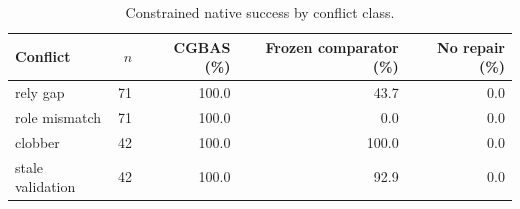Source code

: \begin{table}[t]
\centering
\small
\caption{Constrained native success by conflict class.}
\begin{tabular}{lrrrr}
\toprule
Conflict & $n$ & CGBAS (\%) & Frozen comparator (\%) & No repair (\%) \\
\midrule
rely gap & 71 & 100.0 & 43.7 & 0.0 \\
role mismatch & 71 & 100.0 & 0.0 & 0.0 \\
clobber & 42 & 100.0 & 100.0 & 0.0 \\
stale validation & 42 & 100.0 & 92.9 & 0.0 \\
\bottomrule
\end{tabular}
\end{table}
━━━
**Directions for this task:** The data must be reproduced exactly, and no picture may appear in the copy.

**Written response:**
Source code

: \begin{table}[t]
\centering
\small
\caption{Constrained native success by conflict class.}
\begin{tabular}{lrrrr}
\toprule
Conflict & $n$ & CGBAS (\%) & Frozen comparator (\%) & No repair (\%) \\
\midrule
rely gap & 71 & 100.0 & 43.7 & 0.0 \\
role mismatch & 71 & 100.0 & 0.0 & 0.0 \\
clobber & 42 & 100.0 & 100.0 & 0.0 \\
stale validation & 42 & 100.0 & 92.9 & 0.0 \\
\bottomrule
\end{tabular}
\end{table}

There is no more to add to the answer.